Repeat, exactly and in full, the lines of the listing below, but without any pictures.

» Source material
[Start of section]

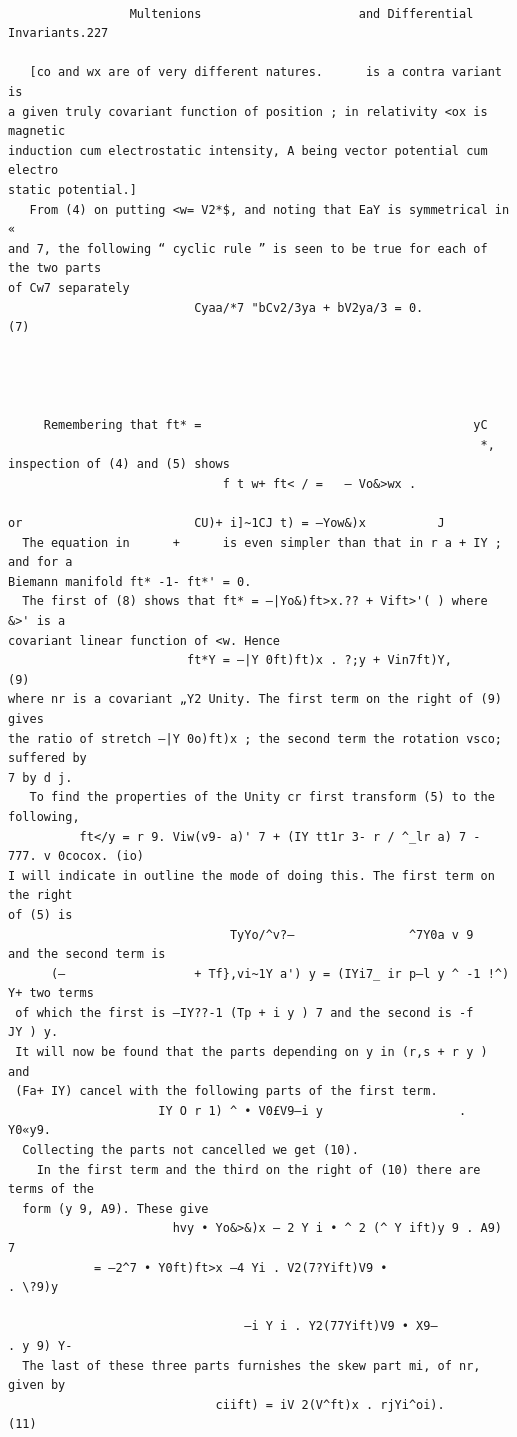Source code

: \documentclass[10pt]{article}
\begin{document}
\clearpage
\begin{verbatim}

                 Multenions                      and Differential Invariants.227

   [co and wx are of very different natures.      is a contra variant          is
a given truly covariant function of position ; in relativity <ox is magnetic
induction cum electrostatic intensity, A being vector potential cum electro­
static potential.]
   From (4) on putting <w= V2*$, and noting that EaY is symmetrical in «
and 7, the following “ cyclic rule ” is seen to be true for each of the two parts
of Cw7 separately
                          Cyaa/*7 "bCv2/3ya + bV2ya/3 = 0.                    (7)




     Remembering that ft* =                                      yC
                                                                  *, inspection of (4) and (5) shows
                              f t w+ ft< / =   — Vo&>wx .

or                        CU)+ i]~1CJ t) = —Yow&)x          J
  The equation in      +      is even simpler than that in r a + IY ; and for a
Biemann manifold ft* -1- ft*' = 0.
  The first of (8) shows that ft* = —|Yo&)ft>x.?? + Vift>'( ) where &>' is a
covariant linear function of <w. Hence
                         ft*Y = —|Y 0ft)ft)x . ?;y + Vin7ft)Y,                       (9)
where nr is a covariant „Y2 Unity. The first term on the right of (9) gives
the ratio of stretch —|Y 0o)ft)x ; the second term the rotation vsco; suffered by
7 by d j.
   To find the properties of the Unity cr first transform (5) to the following,
          ft</y = r 9. Viw(v9- a)' 7 + (IY tt1r 3- r / ^_lr a) 7 - 777. v 0cocox. (io)
I will indicate in outline the mode of doing this. The first term on the right
of (5) is
                               TyYo/^v?—                ^7Y0a v 9
and the second term is
      (—                  + Tf},vi~1Y a') y = (IYi7_ ir p—l y ^ -1 !^) Y+ two terms
 of which the first is —IY??-1 (Tp + i y ) 7 and the second is -f                 JY ) y.
 It will now be found that the parts depending on y in (r,s + r y ) and
 (Fa+ IY) cancel with the following parts of the first term.
                     IY O r 1) ^ • V0£V9—i y                   . Y0«y9.
  Collecting the parts not cancelled we get (10).
    In the first term and the third on the right of (10) there are terms of the
  form (y 9, A9). These give
                       hvy • Yo&>&)x — 2 Y i • ^ 2 (^ Y ift)y 9 . A9) 7
            = —2^7 • Y0ft)ft>x —4 Yi . V2(7?Yift)V9 •                   . \?9)y

                                 —i Y i . Y2(77Yift)V9 • X9—            . y 9) Y-
  The last of these three parts furnishes the skew part mi, of nr, given by
                             ciift) = iV 2(V^ft)x . rjYi^oi).                      (11)


\end{verbatim}
\end{document}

[End of section]

» Your solution
Source code

: \documentclass[10pt]{article}
\begin{document}
\clearpage
\begin{verbatim}

                 Multenions                      and Differential Invariants.227

   [co and wx are of very different natures.      is a contra variant          is
a given truly covariant function of position ; in relativity <ox is magnetic
induction cum electrostatic intensity, A being vector potential cum electro­
static potential.]
   From (4) on putting <w= V2*$, and noting that EaY is symmetrical in «
and 7, the following “ cyclic rule ” is seen to be true for each of the two parts
of Cw7 separately
                          Cyaa/*7 "bCv2/3ya + bV2ya/3 = 0.                    (7)




     Remembering that ft* =                                      yC
                                                                  *, inspection of (4) and (5) shows
                              f t w+ ft< / =   — Vo&>wx .

or                        CU)+ i]~1CJ t) = —Yow&)x          J
  The equation in      +      is even simpler than that in r a + IY ; and for a
Biemann manifold ft* -1- ft*' = 0.
  The first of (8) shows that ft* = —|Yo&)ft>x.?? + Vift>'( ) where &>' is a
covariant linear function of <w. Hence
                         ft*Y = —|Y 0ft)ft)x . ?;y + Vin7ft)Y,                       (9)
where nr is a covariant „Y2 Unity. The first term on the right of (9) gives
the ratio of stretch —|Y 0o)ft)x ; the second term the rotation vsco; suffered by
7 by d j.
   To find the properties of the Unity cr first transform (5) to the following,
          ft</y = r 9. Viw(v9- a)' 7 + (IY tt1r 3- r / ^_lr a) 7 - 777. v 0cocox. (io)
I will indicate in outline the mode of doing this. The first term on the right
of (5) is
                               TyYo/^v?—                ^7Y0a v 9
and the second term is
      (—                  + Tf},vi~1Y a') y = (IYi7_ ir p—l y ^ -1 !^) Y+ two terms
 of which the first is —IY??-1 (Tp + i y ) 7 and the second is -f                 JY ) y.
 It will now be found that the parts depending on y in (r,s + r y ) and
 (Fa+ IY) cancel with the following parts of the first term.
                     IY O r 1) ^ • V0£V9—i y                   . Y0«y9.
  Collecting the parts not cancelled we get (10).
    In the first term and the third on the right of (10) there are terms of the
  form (y 9, A9). These give
                       hvy • Yo&>&)x — 2 Y i • ^ 2 (^ Y ift)y 9 . A9) 7
            = —2^7 • Y0ft)ft>x —4 Yi . V2(7?Yift)V9 •                   . \?9)y

                                 —i Y i . Y2(77Yift)V9 • X9—            . y 9) Y-
  The last of these three parts furnishes the skew part mi, of nr, given by
                             ciift) = iV 2(V^ft)x . rjYi^oi).                      (11)


\end{verbatim}
\end{document}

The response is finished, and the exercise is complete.